Synergist effect of potassium periodate and potassium persulfate on improving removal rate of Ruthenium during chemical mechanical polishing

• KIO 4 and K 2 S 2 O 8 are proposed as a critical chemical additive in Ru CMP slurries. • Advanced oxidation processes (AOP) is used to explain the reaction mechanism. • An increase in Ru removal rate and a better surface morphology have been achieved. As technology nodes continue to decrease, traditional Copper (Cu) interconnects in the back end of the line (BEOL) will encounter more and more problems. Ruthenium (Ru) is expected to be a barrier layer or even as a novel type of interconnection material because of its good electrical properties.
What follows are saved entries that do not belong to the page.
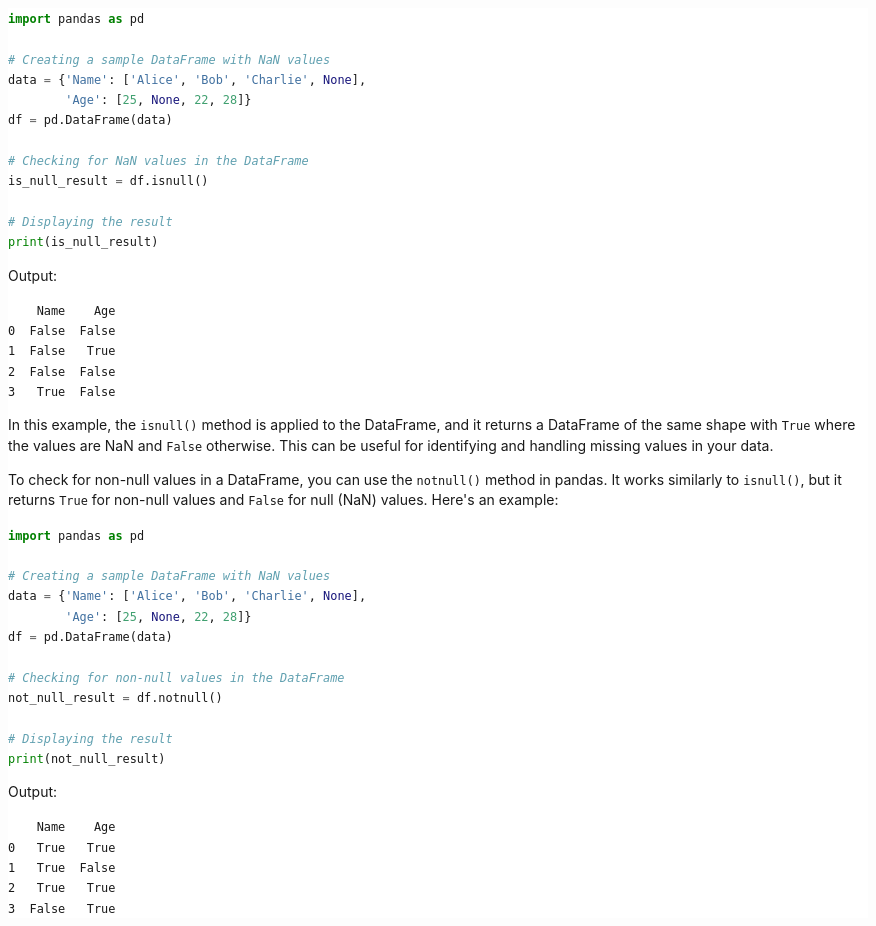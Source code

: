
 ```python
import pandas as pd

# Creating a sample DataFrame with NaN values
data = {'Name': ['Alice', 'Bob', 'Charlie', None],
        'Age': [25, None, 22, 28]}
df = pd.DataFrame(data)

# Checking for NaN values in the DataFrame
is_null_result = df.isnull()

# Displaying the result
print(is_null_result)
```

Output:
```
    Name    Age
0  False  False
1  False   True
2  False  False
3   True  False
```

In this example, the `isnull()` method is applied to the DataFrame, and it returns a DataFrame of the same shape with `True` where the values are NaN and `False` otherwise. This can be useful for identifying and handling missing values in your data.

To check for non-null values in a DataFrame, you can use the `notnull()` method in pandas. It works similarly to `isnull()`, but it returns `True` for non-null values and `False` for null (NaN) values. Here's an example:

```python
import pandas as pd

# Creating a sample DataFrame with NaN values
data = {'Name': ['Alice', 'Bob', 'Charlie', None],
        'Age': [25, None, 22, 28]}
df = pd.DataFrame(data)

# Checking for non-null values in the DataFrame
not_null_result = df.notnull()

# Displaying the result
print(not_null_result)
```

Output:
```
    Name    Age
0   True   True
1   True  False
2   True   True
3  False   True
```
However, because of its high chemical inertness, Ru is challenging to achieve a higher removal rate in the chemical mechanical polishing (CMP) process. In this study, the synergist effect of potassium periodate (KIO 4 ) and potassium persulfate (K 2 S 2 O 8 ) on the removal rate of Ru during CMP was investigated. The theory of advanced oxidation process (AOPs) is used to explain the reaction process of Ru with KIO 4 and K 2 S 2 O 8 . X-ray photoelectron spectroscopy (XPS) combined with electrochemical are applied to explore the removal machanism and chemical reaction mechanism of Ru under the synergistic effect of KIO 4 and K 2 S 2 O 8 . The CMP tests shows that the Ru removal rate (1123 Å/min) in the presence of KIO 4 and K 2 S 2 O 8 composite could be increased by more than 221% compared to the removal rate (507 Å/min) of KIO 4 alone. In addition, Ru oxidation process is more affected by diffusion-controlled. Excessive oxidant concentration will reduce the removal rate of Ru. The mechanism analysis shows that the RuO 3 -activated persulfate generates sulfate radical (SO 4 − •), which can further generate more oxides on the Ru surface, and Ru oxide is easily removed under the CMP process. Therefore, the Ru removal rate will be significantly improved. Simultaneously, the surface roughness Sq can be reduced to 0.667 nm after polishing.